Analgesia and hyperalgesia from GABA-mediated modulation of the cerebral cortex

It is known that pain perception can be altered by mood, attention and cognition, or by direct stimulation of the cerebral cortex, but we know little of the neural mechanisms underlying the cortical modulation of pain. One of the few cortical areas consistently activated by painful stimuli is the rostral agranular insular cortex (RAIC) where, as in other parts of the cortex, the neurotransmitter gamma-aminobutyric acid (GABA) robustly inhibits neuronal activity.
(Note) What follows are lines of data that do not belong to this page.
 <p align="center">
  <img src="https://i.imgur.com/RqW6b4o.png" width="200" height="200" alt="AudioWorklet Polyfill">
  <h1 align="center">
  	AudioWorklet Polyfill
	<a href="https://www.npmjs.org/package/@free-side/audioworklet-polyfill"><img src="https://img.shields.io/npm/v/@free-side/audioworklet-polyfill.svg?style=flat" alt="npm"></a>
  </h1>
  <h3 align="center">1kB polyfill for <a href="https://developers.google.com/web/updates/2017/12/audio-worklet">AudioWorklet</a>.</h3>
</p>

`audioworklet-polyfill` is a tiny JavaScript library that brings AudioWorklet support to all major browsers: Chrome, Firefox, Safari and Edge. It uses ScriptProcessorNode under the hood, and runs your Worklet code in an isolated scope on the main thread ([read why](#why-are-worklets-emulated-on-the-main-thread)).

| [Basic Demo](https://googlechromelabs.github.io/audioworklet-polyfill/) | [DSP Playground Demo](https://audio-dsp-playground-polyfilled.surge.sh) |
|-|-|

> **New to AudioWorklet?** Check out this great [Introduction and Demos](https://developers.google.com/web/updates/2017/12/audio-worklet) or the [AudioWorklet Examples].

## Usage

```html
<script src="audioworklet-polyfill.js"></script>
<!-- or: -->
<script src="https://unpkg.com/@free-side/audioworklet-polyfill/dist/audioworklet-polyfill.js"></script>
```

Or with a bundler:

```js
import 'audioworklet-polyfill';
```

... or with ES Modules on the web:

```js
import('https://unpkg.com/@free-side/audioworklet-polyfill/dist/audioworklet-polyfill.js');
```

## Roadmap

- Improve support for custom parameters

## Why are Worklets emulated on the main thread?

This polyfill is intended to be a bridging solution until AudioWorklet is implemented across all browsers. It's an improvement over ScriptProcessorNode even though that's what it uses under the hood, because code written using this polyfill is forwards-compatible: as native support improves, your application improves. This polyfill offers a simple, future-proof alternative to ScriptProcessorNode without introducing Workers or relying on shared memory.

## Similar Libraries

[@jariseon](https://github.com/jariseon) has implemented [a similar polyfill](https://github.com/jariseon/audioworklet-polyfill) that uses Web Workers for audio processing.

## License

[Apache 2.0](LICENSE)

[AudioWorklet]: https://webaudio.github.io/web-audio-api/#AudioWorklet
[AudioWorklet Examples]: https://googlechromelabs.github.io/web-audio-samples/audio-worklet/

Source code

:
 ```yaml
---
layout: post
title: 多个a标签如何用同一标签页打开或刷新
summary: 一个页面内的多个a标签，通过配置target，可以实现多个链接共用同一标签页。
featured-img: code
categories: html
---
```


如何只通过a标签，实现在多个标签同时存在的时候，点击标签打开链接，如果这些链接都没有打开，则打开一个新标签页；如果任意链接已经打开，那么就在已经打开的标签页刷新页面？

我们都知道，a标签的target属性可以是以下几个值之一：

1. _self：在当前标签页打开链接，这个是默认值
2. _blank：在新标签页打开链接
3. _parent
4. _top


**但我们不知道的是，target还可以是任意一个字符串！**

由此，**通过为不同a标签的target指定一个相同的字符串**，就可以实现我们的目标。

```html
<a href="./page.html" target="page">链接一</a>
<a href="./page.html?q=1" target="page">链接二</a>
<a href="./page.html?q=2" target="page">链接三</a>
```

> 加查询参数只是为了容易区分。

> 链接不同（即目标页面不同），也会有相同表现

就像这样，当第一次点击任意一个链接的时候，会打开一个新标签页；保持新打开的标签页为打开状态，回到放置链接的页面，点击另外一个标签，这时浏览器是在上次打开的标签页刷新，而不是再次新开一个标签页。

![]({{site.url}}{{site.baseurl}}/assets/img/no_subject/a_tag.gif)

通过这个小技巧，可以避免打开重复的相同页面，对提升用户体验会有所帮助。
Here we show that changes in GABA neurotransmission in the RAIC can raise or lower the pain threshold--producing analgesia or hyperalgesia, respectively--in freely moving rats. Locally increasing GABA, by using an enzyme inhibitor or gene transfer mediated by a viral vector, produces lasting analgesia by enhancing the descending inhibition of spinal nociceptive neurons. Selectively activating GABA(B)-receptor-bearing RAIC neurons produces hyperalgesia through projections to the amygdala, an area involved in pain and fear. Whereas most studies focus on the role of the cerebral cortex as the end point of nociceptive processing, we suggest that cerebral cortex activity can change the set-point of pain threshold in a top-down manner.